**AIM OF THE EXERCISE**
Give back every record word for word, but keep the pictures out.

**DATA RECORDS**
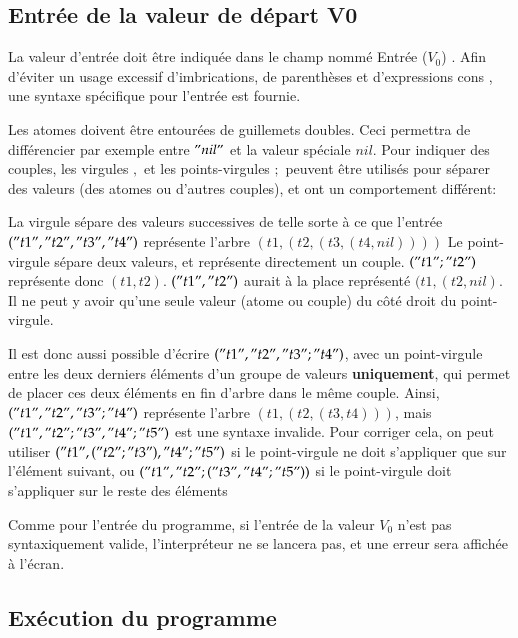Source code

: \documentclass{article}
\begin{document}
\subsection{Entrée de la valeur de départ V0}

La valeur d'entrée doit être indiquée dans le champ nommé \og Entrée ($V_0$) \fg{}. Afin d'éviter un usage excessif d'imbrications, de parenthèses et d'expressions \og cons \fg{}, une syntaxe spécifique pour l'entrée est fournie.

Les atomes doivent être entourées de guillemets doubles. Ceci permettra de différencier par exemple entre $"nil"$ et la valeur spéciale $nil$. Pour indiquer des couples, les virgules $,$ et les points-virgules $;$ peuvent être utilisés pour séparer des valeurs (des atomes ou d'autres couples), et ont un comportement différent:
\newline

La virgule sépare des valeurs successives de telle sorte à ce que l'entrée $("t1", "t2", "t3", "t4")$ représente l'arbre $(t1, (t2, (t3, (t4, nil))))$
Le point-virgule sépare deux valeurs, et représente directement un couple. $("t1"; "t2")$ représente donc $(t1, t2)$. $("t1", "t2")$ aurait à la place représenté $(t1, (t2, nil)$. Il ne peut y avoir qu'une seule valeur (atome ou couple) du côté droit du point-virgule.
\newline

Il est donc aussi possible d'écrire $("t1", "t2", "t3"; "t4")$, avec un point-virgule entre les deux derniers éléments d'un groupe de valeurs \textbf{uniquement}, qui permet de placer ces deux éléments en fin d'arbre dans le même couple. Ainsi, $("t1", "t2", "t3"; "t4")$ représente l'arbre $(t1, (t2, (t3, t4)))$, mais $("t1", "t2"; "t3", "t4"; "t5")$ est une syntaxe invalide. Pour corriger cela, on peut utiliser $("t1", ("t2"; "t3"), "t4"; "t5")$ si le point-virgule ne doit s'appliquer que sur l'élément suivant,  ou $("t1", "t2"; ("t3", "t4"; "t5"))$ si le point-virgule doit s'appliquer sur le reste des éléments
\newline

Comme pour l'entrée du programme, si l'entrée de la valeur $V_0$ n'est pas syntaxiquement valide, l'interpréteur ne se lancera pas, et une erreur sera affichée à l'écran.


\subsection{Exécution du programme}
\end{document}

**ANSWER TO THE PROBLEM**
Source code

: \documentclass{article}
\begin{document}
\subsection{Entrée de la valeur de départ V0}

La valeur d'entrée doit être indiquée dans le champ nommé \og Entrée ($V_0$) \fg{}. Afin d'éviter un usage excessif d'imbrications, de parenthèses et d'expressions \og cons \fg{}, une syntaxe spécifique pour l'entrée est fournie.

Les atomes doivent être entourées de guillemets doubles. Ceci permettra de différencier par exemple entre $"nil"$ et la valeur spéciale $nil$. Pour indiquer des couples, les virgules $,$ et les points-virgules $;$ peuvent être utilisés pour séparer des valeurs (des atomes ou d'autres couples), et ont un comportement différent:
\newline

La virgule sépare des valeurs successives de telle sorte à ce que l'entrée $("t1", "t2", "t3", "t4")$ représente l'arbre $(t1, (t2, (t3, (t4, nil))))$
Le point-virgule sépare deux valeurs, et représente directement un couple. $("t1"; "t2")$ représente donc $(t1, t2)$. $("t1", "t2")$ aurait à la place représenté $(t1, (t2, nil)$. Il ne peut y avoir qu'une seule valeur (atome ou couple) du côté droit du point-virgule.
\newline

Il est donc aussi possible d'écrire $("t1", "t2", "t3"; "t4")$, avec un point-virgule entre les deux derniers éléments d'un groupe de valeurs \textbf{uniquement}, qui permet de placer ces deux éléments en fin d'arbre dans le même couple. Ainsi, $("t1", "t2", "t3"; "t4")$ représente l'arbre $(t1, (t2, (t3, t4)))$, mais $("t1", "t2"; "t3", "t4"; "t5")$ est une syntaxe invalide. Pour corriger cela, on peut utiliser $("t1", ("t2"; "t3"), "t4"; "t5")$ si le point-virgule ne doit s'appliquer que sur l'élément suivant,  ou $("t1", "t2"; ("t3", "t4"; "t5"))$ si le point-virgule doit s'appliquer sur le reste des éléments
\newline

Comme pour l'entrée du programme, si l'entrée de la valeur $V_0$ n'est pas syntaxiquement valide, l'interpréteur ne se lancera pas, et une erreur sera affichée à l'écran.


\subsection{Exécution du programme}
\end{document}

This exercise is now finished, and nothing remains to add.